А когда мы выбрались уже на дорогу, никого при этом не встретив, я окончательно поверил в то, что командирова удача с нами. Потому что начался снежок, вроде и легонький, но с ветерком, поземочкой небольшой. Вряд ли через полчаса по такой погоде кто-то сможет понять, куда мы поехали.
Глава 17
Если честно, я вот эти все подсмотрел-подслушал не очень люблю. Для дела если, то да, тут сам отличился не раз. А вот так, для праздного любопытства, кто с кем, сколько раз и зачем – я пас. А вот вляпался по самое не могу. И перед товарищами неудобно, хотя они зла на меня не держали.
Виной всему какая-то ерунда, попавшая мне в сапог. Да так неудачно, что я идти не мог. Вроде и осталась пара шагов всего до крыльца, а вот остановился, чтобы вытряхнуть помеху. И как раз под окном нашей со Стариновым палаты. Хоть и выздоровели вроде, а все продолжали полушутя эту комнатку между собой так называть.

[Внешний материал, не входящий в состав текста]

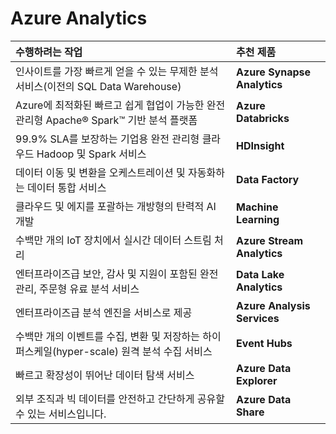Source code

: # Azure Analytics

| 수행하려는 작업 | 추천 제품 |
| :---------- | :------ |
| 인사이트를 가장 빠르게 얻을 수 있는 무제한 분석 서비스(이전의 SQL Data Warehouse) | **Azure Synapse Analytics** | 
| Azure에 최적화된 빠르고 쉽게 협업이 가능한 완전관리형 Apache® Spark™ 기반 분석 플랫폼 | **Azure Databricks** | 
| 99.9% SLA를 보장하는 기업용 완전 관리형 클라우드 Hadoop 및 Spark 서비스 | **HDInsight** | 
| 데이터 이동 및 변환을 오케스트레이션 및 자동화하는 데이터 통합 서비스 | **Data Factory** | 
| 클라우드 및 에지를 포괄하는 개방형의 탄력적 AI 개발 | **Machine Learning** | 
| 수백만 개의 IoT 장치에서 실시간 데이터 스트림 처리 | **Azure Stream Analytics** | 
| 엔터프라이즈급 보안, 감사 및 지원이 포함된 완전 관리, 주문형 유료 분석 서비스 | **Data Lake Analytics** | 
| 엔터프라이즈급 분석 엔진을 서비스로 제공 | **Azure Analysis Services** | 
| 수백만 개의 이벤트를 수집, 변환 및 저장하는 하이퍼스케일(hyper-scale) 원격 분석 수집 서비스 | **Event Hubs** | 
| 빠르고 확장성이 뛰어난 데이터 탐색 서비스 | **Azure Data Explorer** | 
| 외부 조직과 빅 데이터를 안전하고 간단하게 공유할 수 있는 서비스입니다. | **Azure Data Share**  |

Пока стащил обувку, опираясь о подоконник, слышу, как через приоткрытую форточку разговаривают Старинов и Базанов. Причем беседа официальная вроде, судя по тону, и только началась.
– Ты пойми, Иван Федорович, я ведь не для того спрашиваю, чтобы материалы собирать.

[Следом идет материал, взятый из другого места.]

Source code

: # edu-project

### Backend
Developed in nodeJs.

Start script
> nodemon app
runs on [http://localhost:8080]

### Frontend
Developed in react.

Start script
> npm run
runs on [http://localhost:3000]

Я сам считаю, что Соловьев – очень хороший командир.
– Ну, насчет очень хорошего командира – это ты, товарищ Старинов, погорячился, – отвечает Базанов. – Опыта маловато пока. Но он имеет качество, которое отличает его от нас всех.
– Это какое же? – Слышу, Илья Григорьевич заинтересовался. Да и мне тоже любопытно стало.
– Удача. Фарт, если хочешь, – торжествующе заявил Базанов.
Ну и начал травить про взрывы в Киеве, побег из лагеря и прочие наши похождения. И везде подводит к тому, что если бы не я со своей везучестью, то всех бы давно похоронили и забыли, как звать.
Бывает такое: как втемяшит кто какую идею себе в голову, так и подгоняет под это дело теории всякие. А на войне насчет удачи был пунктик. У всех, наверное. Жить хочется, вот и придумывают обереги, приметы появляются, как грибы после дождя. Ну и легенды про ребят, которых пули не берут, само собой. Вот и Иван Федорович мимо этого не прошел. Хотя и Кирпонос, помнится, тоже нет-нет, да вспоминал про это дело.
Тут я наконец-то справился с хреновиной, мешавшей мне ходить, и натянул сапог на ногу. Зашел в палату и сразу повинился: мол, стал невольным свидетелем. И категорически против всех измышлений товарища Базанова как не соответствующих диалектическому материализму, научному атеизму и граничащих с поповским мракобесием пополам с потаканием малограмотным предрассудкам. Посмеялись, конечно, но Иван Федорович вроде как слегка ненатурально.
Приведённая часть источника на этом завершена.